Stored data entries:
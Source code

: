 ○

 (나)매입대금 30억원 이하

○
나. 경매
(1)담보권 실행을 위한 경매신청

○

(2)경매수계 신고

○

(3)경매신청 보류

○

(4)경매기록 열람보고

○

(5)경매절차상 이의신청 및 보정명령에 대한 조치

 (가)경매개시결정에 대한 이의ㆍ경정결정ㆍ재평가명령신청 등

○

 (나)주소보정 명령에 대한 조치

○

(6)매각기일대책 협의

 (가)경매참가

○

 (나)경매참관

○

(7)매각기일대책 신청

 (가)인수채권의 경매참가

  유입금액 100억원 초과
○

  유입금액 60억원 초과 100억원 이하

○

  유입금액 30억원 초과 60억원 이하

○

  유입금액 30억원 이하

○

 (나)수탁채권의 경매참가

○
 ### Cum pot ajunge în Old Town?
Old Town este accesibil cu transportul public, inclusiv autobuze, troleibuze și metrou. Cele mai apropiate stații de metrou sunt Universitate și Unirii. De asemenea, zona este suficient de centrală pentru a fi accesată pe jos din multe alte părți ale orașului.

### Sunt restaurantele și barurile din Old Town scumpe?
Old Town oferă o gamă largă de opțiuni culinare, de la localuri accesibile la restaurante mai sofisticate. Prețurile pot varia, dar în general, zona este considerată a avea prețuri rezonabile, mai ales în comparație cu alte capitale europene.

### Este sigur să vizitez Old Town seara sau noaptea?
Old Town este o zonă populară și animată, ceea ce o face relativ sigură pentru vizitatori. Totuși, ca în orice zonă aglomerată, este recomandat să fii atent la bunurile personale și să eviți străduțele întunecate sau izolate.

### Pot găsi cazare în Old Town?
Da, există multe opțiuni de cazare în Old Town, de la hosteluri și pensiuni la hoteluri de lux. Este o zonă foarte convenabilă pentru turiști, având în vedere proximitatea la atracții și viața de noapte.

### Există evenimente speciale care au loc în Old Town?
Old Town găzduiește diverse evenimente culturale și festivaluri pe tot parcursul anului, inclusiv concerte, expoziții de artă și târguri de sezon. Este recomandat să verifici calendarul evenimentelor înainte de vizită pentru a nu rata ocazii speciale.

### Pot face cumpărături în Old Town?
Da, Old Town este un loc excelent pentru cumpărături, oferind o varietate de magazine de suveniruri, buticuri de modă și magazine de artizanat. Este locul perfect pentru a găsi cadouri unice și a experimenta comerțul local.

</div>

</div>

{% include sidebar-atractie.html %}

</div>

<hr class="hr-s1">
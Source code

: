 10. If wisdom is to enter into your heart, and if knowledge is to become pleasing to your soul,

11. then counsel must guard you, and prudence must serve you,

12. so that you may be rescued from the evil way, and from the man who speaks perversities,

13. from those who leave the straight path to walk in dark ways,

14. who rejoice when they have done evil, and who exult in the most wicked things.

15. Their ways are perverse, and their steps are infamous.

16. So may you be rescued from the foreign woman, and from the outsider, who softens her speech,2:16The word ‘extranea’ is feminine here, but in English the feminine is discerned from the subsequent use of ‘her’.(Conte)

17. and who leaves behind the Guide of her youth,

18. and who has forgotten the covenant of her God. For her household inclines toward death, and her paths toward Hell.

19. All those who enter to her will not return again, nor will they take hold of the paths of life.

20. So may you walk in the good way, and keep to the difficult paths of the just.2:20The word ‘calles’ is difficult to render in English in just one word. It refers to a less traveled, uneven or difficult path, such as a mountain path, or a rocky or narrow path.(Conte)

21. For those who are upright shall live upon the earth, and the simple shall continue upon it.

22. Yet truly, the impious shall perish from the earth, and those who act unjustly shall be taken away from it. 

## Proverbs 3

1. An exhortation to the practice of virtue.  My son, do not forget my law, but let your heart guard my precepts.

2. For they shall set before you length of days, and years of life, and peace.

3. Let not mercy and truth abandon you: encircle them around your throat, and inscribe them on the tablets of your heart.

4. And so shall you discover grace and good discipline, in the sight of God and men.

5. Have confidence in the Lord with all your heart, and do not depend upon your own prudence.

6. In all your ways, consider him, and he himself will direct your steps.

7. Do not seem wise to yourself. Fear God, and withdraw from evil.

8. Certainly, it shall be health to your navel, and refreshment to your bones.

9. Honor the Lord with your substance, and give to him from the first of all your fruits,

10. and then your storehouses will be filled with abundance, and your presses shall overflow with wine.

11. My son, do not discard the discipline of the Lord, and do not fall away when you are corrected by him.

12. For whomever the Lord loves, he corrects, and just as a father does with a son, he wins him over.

• _AIM OF THE EXERCISE_
Whenever a line of the data holds the string "enter", pick that line out.

• _WRITTEN REPLY_
: 10. If wisdom is to enter into your heart, and if knowledge is to become pleasing to your soul,
19. All those who enter to her will not return again, nor will they take hold of the paths of life.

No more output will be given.